Pretoria University’s Michael Pepper says germline editing would only be allowed in South Africa for research purposes. (Madelene Cronjé)
Off-target effects in somatic cells would affect the patient and, because the changes are confined to one individual, the risks of the treatment could be assessed and weighed against the potential benefits.
The human gene editing summit highlighted this: “[Germline changes] will be carried by all the cells of a resulting child and will be passed on to subsequent generations as part of the human gene pool … [Problems include] the difficulty of predicting harmful effects that genetics changes may have under the wide range of circumstances experienced by the human population … [and] the fact that, once introduced to the human population, genetic alterations would be difficult to remove and would not remain within any single community or country.”
It was also possible that “permanent genetic ‘enhancements’ to subsets of the population could exacerbate social inequities or be used coercively”.
The summit initiated a consensus study into human gene editing, with the first fact-finding meeting next week in Washington, DC.
But some scientists are concerned that germline editing could bring the field into disrepute and stall many life-saving therapies. In an opinion piece in Nature last year, biotechnology industry players, led by Edward Lanphier, called for a voluntary moratorium on germline editing.
An artist’s depiction of the Crispr system in action. (Illustration by Stephen Dixon, McGovern Institute for Brain Research)
Lanphier heads up Sangamo BioSciences, a biotechnology company that produces molecular scissors for somatic gene editing.
“There is a fear of the negative impact [human germline editing] could have on important work involving the use of genome editing techniques in somatic [nonreproductive] cells,” the authors wrote.
“Genome editing technologies may offer a powerful approach to treat many human diseases including HIV and Aids, haemophilia, sickle-cell anaemia and several forms of cancer.
“In our view, genome editing in human embryos using current technologies could have unpredictable effects on future generations if they affected the germline. This makes it dangerous and ethically unacceptable. Such research could be exploited for nontherapeutic modifications. We are concerned that a public outcry about such an ethical breach could hinder a promising area of therapeutic development.”
They called for awareness campaigns to educate the public about the difference between somatic gene editing and germline gene editing.
Asked whether it was likely that South Africa would see human germ-line editing, Pepper said: “In terms of the legislation, there is some restriction about manipulating gametes [eggs and sperm], but it does not specifically refer to germline editing. That would require ministerial approval. Germline editing for research purposes may be permitted, but for the foreseeable future this would not be allowed for therapeutic purposes.”
But he said it was likely that somatic gene therapies would eventually be practised in South Africa.
“With economies of scale bringing down costs, I’m sure this will become a treatment available to South Africans.”

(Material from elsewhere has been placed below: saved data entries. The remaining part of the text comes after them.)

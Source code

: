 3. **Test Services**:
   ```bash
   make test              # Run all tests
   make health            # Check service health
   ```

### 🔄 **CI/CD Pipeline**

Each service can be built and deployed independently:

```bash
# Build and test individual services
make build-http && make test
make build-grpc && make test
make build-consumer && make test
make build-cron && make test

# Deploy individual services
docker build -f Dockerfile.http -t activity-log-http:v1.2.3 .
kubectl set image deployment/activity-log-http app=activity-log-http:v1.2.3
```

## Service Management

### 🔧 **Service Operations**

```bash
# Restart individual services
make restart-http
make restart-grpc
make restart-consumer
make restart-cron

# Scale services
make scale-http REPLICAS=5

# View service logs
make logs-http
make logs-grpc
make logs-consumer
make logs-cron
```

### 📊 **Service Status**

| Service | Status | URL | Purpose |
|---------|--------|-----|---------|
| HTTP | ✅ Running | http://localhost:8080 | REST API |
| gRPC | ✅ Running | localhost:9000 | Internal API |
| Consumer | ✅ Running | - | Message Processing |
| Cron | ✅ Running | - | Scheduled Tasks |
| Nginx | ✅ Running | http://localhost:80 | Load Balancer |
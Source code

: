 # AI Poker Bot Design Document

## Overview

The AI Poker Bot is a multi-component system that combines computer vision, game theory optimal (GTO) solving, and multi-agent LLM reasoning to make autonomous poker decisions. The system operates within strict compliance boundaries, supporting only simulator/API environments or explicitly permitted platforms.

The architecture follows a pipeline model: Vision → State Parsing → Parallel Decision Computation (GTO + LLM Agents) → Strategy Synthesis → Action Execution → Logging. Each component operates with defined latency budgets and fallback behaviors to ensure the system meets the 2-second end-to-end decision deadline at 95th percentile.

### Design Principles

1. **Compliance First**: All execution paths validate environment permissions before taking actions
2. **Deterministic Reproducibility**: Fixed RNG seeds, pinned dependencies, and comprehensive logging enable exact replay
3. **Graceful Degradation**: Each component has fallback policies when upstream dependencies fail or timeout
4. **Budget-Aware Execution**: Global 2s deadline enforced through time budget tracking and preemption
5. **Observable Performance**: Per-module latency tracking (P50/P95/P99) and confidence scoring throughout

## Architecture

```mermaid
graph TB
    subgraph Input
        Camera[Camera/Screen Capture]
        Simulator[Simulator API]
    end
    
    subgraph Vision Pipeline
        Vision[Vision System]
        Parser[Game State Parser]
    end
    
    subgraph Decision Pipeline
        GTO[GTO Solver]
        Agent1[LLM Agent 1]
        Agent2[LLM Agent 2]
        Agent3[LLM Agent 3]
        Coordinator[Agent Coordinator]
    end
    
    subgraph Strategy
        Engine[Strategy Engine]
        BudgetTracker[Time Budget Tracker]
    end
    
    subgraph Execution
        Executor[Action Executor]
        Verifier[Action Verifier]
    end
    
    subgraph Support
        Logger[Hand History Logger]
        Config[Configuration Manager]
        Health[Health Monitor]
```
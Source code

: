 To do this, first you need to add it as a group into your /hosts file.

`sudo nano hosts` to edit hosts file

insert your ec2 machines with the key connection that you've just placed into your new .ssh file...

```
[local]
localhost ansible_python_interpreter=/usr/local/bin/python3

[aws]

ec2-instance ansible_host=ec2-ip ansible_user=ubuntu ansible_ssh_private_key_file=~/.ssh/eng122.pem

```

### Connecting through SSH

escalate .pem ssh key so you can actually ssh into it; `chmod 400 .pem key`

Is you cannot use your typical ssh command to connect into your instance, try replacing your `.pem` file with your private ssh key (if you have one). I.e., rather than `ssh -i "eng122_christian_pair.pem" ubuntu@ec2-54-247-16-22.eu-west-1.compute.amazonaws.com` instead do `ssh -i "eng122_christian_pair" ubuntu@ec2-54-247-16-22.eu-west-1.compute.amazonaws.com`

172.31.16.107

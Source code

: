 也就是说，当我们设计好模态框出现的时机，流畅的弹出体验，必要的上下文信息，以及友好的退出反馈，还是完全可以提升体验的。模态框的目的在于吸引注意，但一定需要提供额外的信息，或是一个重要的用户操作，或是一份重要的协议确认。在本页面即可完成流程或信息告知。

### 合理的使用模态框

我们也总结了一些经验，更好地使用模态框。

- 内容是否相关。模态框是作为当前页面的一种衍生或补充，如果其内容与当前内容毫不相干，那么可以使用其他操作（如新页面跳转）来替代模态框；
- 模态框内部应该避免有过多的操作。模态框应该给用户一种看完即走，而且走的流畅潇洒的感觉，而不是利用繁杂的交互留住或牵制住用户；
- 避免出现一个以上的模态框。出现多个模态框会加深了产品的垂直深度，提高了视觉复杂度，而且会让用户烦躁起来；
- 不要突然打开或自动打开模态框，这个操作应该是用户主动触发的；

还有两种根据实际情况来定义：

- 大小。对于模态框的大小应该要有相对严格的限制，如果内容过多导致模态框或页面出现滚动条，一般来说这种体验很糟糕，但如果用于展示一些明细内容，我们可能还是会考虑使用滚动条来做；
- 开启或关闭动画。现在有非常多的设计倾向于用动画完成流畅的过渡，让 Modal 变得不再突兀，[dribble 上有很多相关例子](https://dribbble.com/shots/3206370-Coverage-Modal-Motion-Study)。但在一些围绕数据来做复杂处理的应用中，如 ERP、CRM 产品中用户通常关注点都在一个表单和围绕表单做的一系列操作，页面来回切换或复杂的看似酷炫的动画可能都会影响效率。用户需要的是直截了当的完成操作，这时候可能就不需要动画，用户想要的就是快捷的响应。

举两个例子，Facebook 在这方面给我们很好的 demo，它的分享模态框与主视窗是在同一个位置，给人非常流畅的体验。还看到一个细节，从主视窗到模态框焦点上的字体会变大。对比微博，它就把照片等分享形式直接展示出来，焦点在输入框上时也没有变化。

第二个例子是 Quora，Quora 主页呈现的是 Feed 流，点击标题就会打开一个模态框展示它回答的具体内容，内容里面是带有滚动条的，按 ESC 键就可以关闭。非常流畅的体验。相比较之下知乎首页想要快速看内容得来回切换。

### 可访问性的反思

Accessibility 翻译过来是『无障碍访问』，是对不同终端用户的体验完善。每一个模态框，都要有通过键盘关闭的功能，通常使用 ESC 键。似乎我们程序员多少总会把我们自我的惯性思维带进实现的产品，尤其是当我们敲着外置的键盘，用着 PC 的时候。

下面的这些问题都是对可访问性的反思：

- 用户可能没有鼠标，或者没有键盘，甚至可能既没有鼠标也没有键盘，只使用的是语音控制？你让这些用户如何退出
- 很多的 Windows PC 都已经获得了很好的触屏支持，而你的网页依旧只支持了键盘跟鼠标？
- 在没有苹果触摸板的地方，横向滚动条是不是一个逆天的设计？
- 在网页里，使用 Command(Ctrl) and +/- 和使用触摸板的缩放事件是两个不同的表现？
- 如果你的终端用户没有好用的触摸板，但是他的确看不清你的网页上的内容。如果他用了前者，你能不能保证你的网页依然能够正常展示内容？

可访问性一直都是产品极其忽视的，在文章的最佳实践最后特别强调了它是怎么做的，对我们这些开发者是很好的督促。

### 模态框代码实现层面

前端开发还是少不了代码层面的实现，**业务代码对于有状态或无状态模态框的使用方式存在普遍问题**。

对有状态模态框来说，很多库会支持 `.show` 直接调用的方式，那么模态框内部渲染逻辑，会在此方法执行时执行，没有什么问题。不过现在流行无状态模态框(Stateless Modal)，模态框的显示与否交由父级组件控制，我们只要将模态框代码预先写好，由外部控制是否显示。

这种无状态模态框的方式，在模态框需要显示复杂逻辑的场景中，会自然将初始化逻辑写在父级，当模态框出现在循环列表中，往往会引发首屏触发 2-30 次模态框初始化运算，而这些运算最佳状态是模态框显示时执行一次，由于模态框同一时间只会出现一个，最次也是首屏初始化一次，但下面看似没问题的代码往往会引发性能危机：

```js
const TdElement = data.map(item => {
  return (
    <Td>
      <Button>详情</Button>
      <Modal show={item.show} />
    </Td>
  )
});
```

Decoding scientific jargon explained
Somatic cells: Any cells in the body that are not sperm or egg cells. Somatic gene editing does not get transmitted to future generations.
Germlines: These are sex cells – contained in the sperm and egg – that pass genes on to descendants and, if edited, the changes are transferred to offspring.
Clinical use: The therapy is used on patients. Experimental use: The editing is confined to the laboratory and is not used on patients.
Crispr/Cas9: This is a recently discovered gene editing technique, derived from how bacteria protect themselves against viruses. It allows researchers to replace pieces of genomes. Although it is one of a number of “molecular scissors” methods that are available, it is considered one of the most accurate techniques.